+++ Data extracts +++

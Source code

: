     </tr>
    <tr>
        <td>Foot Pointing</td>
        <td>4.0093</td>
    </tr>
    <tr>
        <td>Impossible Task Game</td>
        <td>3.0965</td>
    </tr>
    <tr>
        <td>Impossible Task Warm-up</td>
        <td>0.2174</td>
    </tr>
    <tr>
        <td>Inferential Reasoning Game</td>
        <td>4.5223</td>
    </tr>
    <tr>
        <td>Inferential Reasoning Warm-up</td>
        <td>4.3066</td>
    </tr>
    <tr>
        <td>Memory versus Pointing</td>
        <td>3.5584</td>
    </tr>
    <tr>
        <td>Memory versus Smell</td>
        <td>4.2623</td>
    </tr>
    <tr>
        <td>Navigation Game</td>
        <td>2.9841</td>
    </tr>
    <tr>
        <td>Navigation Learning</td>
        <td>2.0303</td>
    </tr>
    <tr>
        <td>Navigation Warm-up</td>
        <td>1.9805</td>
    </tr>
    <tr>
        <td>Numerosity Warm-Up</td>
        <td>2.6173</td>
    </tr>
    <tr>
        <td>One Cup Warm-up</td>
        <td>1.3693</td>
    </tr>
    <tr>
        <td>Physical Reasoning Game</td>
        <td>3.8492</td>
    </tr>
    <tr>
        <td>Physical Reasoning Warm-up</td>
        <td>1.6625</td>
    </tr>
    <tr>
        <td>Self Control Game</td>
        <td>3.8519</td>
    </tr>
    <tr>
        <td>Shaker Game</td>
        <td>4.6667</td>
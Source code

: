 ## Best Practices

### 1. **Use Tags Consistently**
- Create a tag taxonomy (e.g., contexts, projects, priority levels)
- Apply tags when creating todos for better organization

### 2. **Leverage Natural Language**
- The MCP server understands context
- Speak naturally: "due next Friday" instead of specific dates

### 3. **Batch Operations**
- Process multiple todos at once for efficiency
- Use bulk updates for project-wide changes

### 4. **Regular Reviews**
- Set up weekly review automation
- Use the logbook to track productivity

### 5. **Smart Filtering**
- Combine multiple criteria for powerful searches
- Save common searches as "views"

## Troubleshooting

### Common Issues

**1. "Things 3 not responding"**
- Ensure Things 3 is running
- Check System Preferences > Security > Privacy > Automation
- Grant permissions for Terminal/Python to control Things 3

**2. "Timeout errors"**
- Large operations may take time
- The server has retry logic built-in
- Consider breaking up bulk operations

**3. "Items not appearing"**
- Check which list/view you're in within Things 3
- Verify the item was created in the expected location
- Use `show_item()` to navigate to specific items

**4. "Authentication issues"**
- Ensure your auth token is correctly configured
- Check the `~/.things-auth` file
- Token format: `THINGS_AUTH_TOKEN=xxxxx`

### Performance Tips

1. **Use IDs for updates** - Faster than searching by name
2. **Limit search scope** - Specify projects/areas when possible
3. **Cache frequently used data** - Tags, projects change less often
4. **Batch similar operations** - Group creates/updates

+++

**Your assignment**
Please give the listing again exactly, line for line.

**The completed task**
Source code

:     </tr>
    <tr>
        <td>Foot Pointing</td>
        <td>4.0093</td>
    </tr>
    <tr>
        <td>Impossible Task Game</td>
        <td>3.0965</td>
    </tr>
    <tr>
        <td>Impossible Task Warm-up</td>
        <td>0.2174</td>
    </tr>
    <tr>
        <td>Inferential Reasoning Game</td>
        <td>4.5223</td>
    </tr>
    <tr>
        <td>Inferential Reasoning Warm-up</td>
        <td>4.3066</td>
    </tr>
    <tr>
        <td>Memory versus Pointing</td>
        <td>3.5584</td>
    </tr>
    <tr>
        <td>Memory versus Smell</td>
        <td>4.2623</td>
    </tr>
    <tr>
        <td>Navigation Game</td>
        <td>2.9841</td>
    </tr>
    <tr>
        <td>Navigation Learning</td>
        <td>2.0303</td>
    </tr>
    <tr>
        <td>Navigation Warm-up</td>
        <td>1.9805</td>
    </tr>
    <tr>
        <td>Numerosity Warm-Up</td>
        <td>2.6173</td>
    </tr>
    <tr>
        <td>One Cup Warm-up</td>
        <td>1.3693</td>
    </tr>
    <tr>
        <td>Physical Reasoning Game</td>
        <td>3.8492</td>
    </tr>
    <tr>
        <td>Physical Reasoning Warm-up</td>
        <td>1.6625</td>
    </tr>
    <tr>
        <td>Self Control Game</td>
        <td>3.8519</td>
    </tr>
    <tr>
        <td>Shaker Game</td>
        <td>4.6667</td>
Source code

: ## Best Practices

### 1. **Use Tags Consistently**
- Create a tag taxonomy (e.g., contexts, projects, priority levels)
- Apply tags when creating todos for better organization

### 2. **Leverage Natural Language**
- The MCP server understands context
- Speak naturally: "due next Friday" instead of specific dates

### 3. **Batch Operations**
- Process multiple todos at once for efficiency
- Use bulk updates for project-wide changes

### 4. **Regular Reviews**
- Set up weekly review automation
- Use the logbook to track productivity

### 5. **Smart Filtering**
- Combine multiple criteria for powerful searches
- Save common searches as "views"

## Troubleshooting

### Common Issues

**1. "Things 3 not responding"**
- Ensure Things 3 is running
- Check System Preferences > Security > Privacy > Automation
- Grant permissions for Terminal/Python to control Things 3

**2. "Timeout errors"**
- Large operations may take time
- The server has retry logic built-in
- Consider breaking up bulk operations

**3. "Items not appearing"**
- Check which list/view you're in within Things 3
- Verify the item was created in the expected location
- Use `show_item()` to navigate to specific items

**4. "Authentication issues"**
- Ensure your auth token is correctly configured
- Check the `~/.things-auth` file
- Token format: `THINGS_AUTH_TOKEN=xxxxx`

### Performance Tips

1. **Use IDs for updates** - Faster than searching by name
2. **Limit search scope** - Specify projects/areas when possible
3. **Cache frequently used data** - Tags, projects change less often
4. **Batch similar operations** - Group creates/updates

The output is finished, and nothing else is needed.